U.S. Senator Rand Paul (R-KY) recently introduced a joint resolution of disapproval to block proposed U.S. arms sales to the Kingdom of Saudi Arabia. Dr. Paul was joined by U.S. Senators Bernie Sanders (D-VT) and Mike Lee (R-UT) in introducing the resolution.
The sale includes 280 air-to-air missiles and 596 missile launchers, among other weapons and associated training and support, with an estimated cost of $650 billion.
“A message needs to be sent to Saudi Arabia that we don’t approve of their war with Yemen,” said Dr. Paul. “By participating in this sale, we would not only be rewarding reprehensible behavior, but also exacerbating a humanitarian crisis in Yemen. I urge Congress and the Biden Administration to consider the possible consequences of this sale that could accelerate an arms race in the Middle East and jeopardize the security of our military technologies.”
“As the Saudi government continues to wage its devastating war in Yemen and repress its own people, we should not be rewarding them with more arms sales,” said Sen. Sanders.
Today, Paul penned an Op-Ed in the American Conservative on this topic writing: Saudi Arabia’s air and naval blockade of Yemen is an abomination. For years now, ships that would otherwise carry food, fuel, and medicine are turned away by the Saudi-led coalition, depriving the Yemeni people of the necessities to sustain civilization. Saudi Arabia’s intervention in the Yemeni civil war is a chilling example of the cruelty of warfare by starvation. According to the United Nations, five million people are one step away from succumbing to famine and disease, and ten million more are right behind them. But, this week, the Senate can start the process of ending this crisis by passing my legislation to cancel an American arms sale to Saudi Arabia that aids and abets the subjugation of the Yemeni people.

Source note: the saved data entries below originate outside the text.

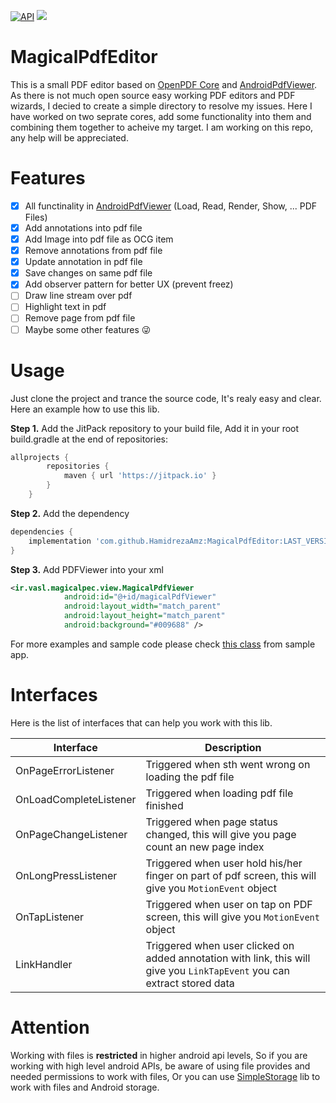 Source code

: [![API](https://img.shields.io/badge/API-19%2B-brightgreen.svg?style=flat)](https://android-arsenal.com/api?level=19)
[![](https://jitpack.io/v/HamidrezaAmz/MagicalPdfEditor.svg)](https://jitpack.io/#HamidrezaAmz/MagicalPdfEditor)

# MagicalPdfEditor
This is a small PDF editor based on [OpenPDF Core](https://github.com/HamidrezaAmz/OpenPDF) and [AndroidPdfViewer](https://github.com/HamidrezaAmz/MagicalPdfViewer).
As there is not much open source easy working PDF editors and PDF wizards, I decied to create a simple directory to resolve my issues. Here I have worked on two seprate cores, add some functionality into them and combining them together to acheive my target. I am working on this repo, any help will be appreciated.

# Features
* [X] All functinality in [AndroidPdfViewer](https://github.com/barteksc/AndroidPdfViewer) (Load, Read, Render, Show, ... PDF Files)
* [x] Add annotations into pdf file
* [x] Add Image into pdf file as OCG item
* [x] Remove annotations from pdf file
* [x] Update annotation in pdf file
* [x] Save changes on same pdf file
* [x] Add observer pattern for better UX (prevent freez)
* [ ] Draw line stream over pdf 
* [ ] Highlight text in pdf
* [ ] Remove page from pdf file
* [ ] Maybe some other features :stuck_out_tongue_winking_eye:

# Usage
Just clone the project and trance the source code, It's realy easy and clear. Here an example how to use this lib.

**Step 1.** Add the JitPack repository to your build file,
Add it in your root build.gradle at the end of repositories:

```gradle
allprojects {
        repositories {
            maven { url 'https://jitpack.io' }
        }
    }
```

**Step 2.** Add the dependency

```gradle
dependencies {
    implementation 'com.github.HamidrezaAmz:MagicalPdfEditor:LAST_VERSION'
}
```

**Step 3.** Add PDFViewer into your xml
```xml
<ir.vasl.magicalpec.view.MagicalPdfViewer
            android:id="@+id/magicalPdfViewer"
            android:layout_width="match_parent"
            android:layout_height="match_parent"
            android:background="#009688" />
```

For more examples and sample code please check [this class](https://github.com/HamidrezaAmz/MagicalPdfEditor/blob/master/app/src/main/java/ir/vasl/magicalpdfeditor/MainActivity.java) from sample app.

# Interfaces
Here is the list of interfaces that can help you work with this lib.

| Interface | Description |
| --- | --- |
| OnPageErrorListener | Triggered when sth went wrong on loading the pdf file |
| OnLoadCompleteListener | Triggered when loading pdf file finished |
| OnPageChangeListener | Triggered when page status changed, this will give you page count an new page index |
| OnLongPressListener | Triggered when user hold his/her finger on part of pdf screen, this will give you `MotionEvent` object |
| OnTapListener | Triggered when user on tap on PDF screen, this will give you `MotionEvent` object | 
| LinkHandler | Triggered when user clicked on added annotation with link, this will give you `LinkTapEvent` you can extract stored data |


# Attention
Working with files is **restricted** in higher android api levels, So if you are working with high level android APIs, be aware of using file provides and needed permissions to work with files, Or you can use [SimpleStorage](https://github.com/anggrayudi/SimpleStorage) lib to work with files and Android storage.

I am leading a bipartisan effort to end America’s complicity in Saudi Arabia’s war on the Yemeni people. This week, I will force a vote on a bipartisan disapproval resolution that proposes to cancel the arms sale. To overcome an almost certain veto, this effort will require the support of two-thirds of both chambers of Congress. If Members of Congress believe in humanitarianism, if they believe America is a force for good that serves as a model for other nations to emulate, if they believe that the crushing of the Yemeni people must be stopped, then they must vote for the resolution of disapproval.
We have a chance to tell the Crown Prince that American arms sales will end until he gives up his starvation campaign. We can end the Saudi blockade and bring relief to the long-suffering Yemeni people. Should we fail to seize this opportunity, history will never let us forget that America, the last best hope for humanity, failed to protect defenseless civilians from the cruelty of a criminal regime.